→ **REQUIRED WORK**
Only the count should appear in your answer: how many lines of the data below contain the word "different"?

Items from a data source:
[Start of section]

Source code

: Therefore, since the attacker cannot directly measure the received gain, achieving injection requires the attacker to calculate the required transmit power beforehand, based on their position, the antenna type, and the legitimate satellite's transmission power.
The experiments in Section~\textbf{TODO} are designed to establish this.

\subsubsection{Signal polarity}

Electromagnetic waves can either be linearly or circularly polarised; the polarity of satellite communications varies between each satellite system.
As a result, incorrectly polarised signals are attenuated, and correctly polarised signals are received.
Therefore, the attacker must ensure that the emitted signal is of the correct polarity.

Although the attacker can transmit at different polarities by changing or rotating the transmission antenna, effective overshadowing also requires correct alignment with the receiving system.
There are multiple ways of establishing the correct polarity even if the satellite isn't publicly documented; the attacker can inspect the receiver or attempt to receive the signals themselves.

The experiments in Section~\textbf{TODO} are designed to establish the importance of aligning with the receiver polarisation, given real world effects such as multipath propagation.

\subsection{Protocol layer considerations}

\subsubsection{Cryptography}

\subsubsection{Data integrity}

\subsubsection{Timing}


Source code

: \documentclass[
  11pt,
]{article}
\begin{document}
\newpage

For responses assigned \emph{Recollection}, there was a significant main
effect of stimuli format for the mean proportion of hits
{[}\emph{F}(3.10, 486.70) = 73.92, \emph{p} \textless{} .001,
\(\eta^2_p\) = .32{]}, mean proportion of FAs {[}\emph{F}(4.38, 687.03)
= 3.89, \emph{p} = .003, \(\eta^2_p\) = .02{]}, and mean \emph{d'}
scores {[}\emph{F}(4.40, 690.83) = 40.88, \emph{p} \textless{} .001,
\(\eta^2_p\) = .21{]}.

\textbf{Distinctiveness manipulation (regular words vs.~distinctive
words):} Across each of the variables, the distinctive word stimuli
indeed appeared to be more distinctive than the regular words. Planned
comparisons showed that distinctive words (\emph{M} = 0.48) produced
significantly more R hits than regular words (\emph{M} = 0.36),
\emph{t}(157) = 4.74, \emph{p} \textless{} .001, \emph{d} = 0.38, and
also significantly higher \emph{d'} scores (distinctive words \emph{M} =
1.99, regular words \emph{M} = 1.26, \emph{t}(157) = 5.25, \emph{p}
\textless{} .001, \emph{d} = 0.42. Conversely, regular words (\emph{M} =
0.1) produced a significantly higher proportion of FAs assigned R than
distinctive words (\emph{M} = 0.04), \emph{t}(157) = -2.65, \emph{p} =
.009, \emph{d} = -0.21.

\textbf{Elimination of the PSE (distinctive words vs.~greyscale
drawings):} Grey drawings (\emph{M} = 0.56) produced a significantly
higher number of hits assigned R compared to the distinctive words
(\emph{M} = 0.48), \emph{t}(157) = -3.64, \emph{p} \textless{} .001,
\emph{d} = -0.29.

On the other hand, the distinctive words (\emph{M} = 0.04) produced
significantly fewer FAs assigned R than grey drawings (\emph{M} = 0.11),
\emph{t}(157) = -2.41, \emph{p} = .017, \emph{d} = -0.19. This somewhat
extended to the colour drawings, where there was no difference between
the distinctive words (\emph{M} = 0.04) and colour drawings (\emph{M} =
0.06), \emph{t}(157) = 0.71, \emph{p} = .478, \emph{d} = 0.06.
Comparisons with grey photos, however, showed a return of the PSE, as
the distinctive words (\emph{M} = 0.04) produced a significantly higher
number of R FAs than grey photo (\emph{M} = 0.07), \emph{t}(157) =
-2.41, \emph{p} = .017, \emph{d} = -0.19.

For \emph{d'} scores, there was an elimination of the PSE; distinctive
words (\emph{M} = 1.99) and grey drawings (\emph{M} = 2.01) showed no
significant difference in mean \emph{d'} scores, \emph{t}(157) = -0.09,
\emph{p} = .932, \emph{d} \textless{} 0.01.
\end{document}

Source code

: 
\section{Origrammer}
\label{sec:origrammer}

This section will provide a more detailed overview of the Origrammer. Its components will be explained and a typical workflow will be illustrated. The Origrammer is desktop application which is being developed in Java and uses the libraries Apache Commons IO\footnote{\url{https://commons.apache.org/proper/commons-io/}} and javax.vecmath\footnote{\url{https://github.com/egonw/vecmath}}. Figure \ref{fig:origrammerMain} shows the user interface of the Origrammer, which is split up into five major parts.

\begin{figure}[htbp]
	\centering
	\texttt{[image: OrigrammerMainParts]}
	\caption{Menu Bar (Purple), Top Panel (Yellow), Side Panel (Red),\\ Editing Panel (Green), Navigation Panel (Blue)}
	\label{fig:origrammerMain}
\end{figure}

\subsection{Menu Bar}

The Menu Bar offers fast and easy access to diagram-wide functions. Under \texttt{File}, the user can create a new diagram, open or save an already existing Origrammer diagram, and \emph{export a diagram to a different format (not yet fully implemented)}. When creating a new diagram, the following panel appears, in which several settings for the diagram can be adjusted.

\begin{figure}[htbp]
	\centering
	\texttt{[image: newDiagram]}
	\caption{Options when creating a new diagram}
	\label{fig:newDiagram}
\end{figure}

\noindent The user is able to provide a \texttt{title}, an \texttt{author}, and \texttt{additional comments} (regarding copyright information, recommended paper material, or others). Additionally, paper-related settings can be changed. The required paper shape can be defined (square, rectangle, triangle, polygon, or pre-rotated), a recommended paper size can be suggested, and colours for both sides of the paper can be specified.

[End of section]

→ **COMPLETED EXERCISE**
2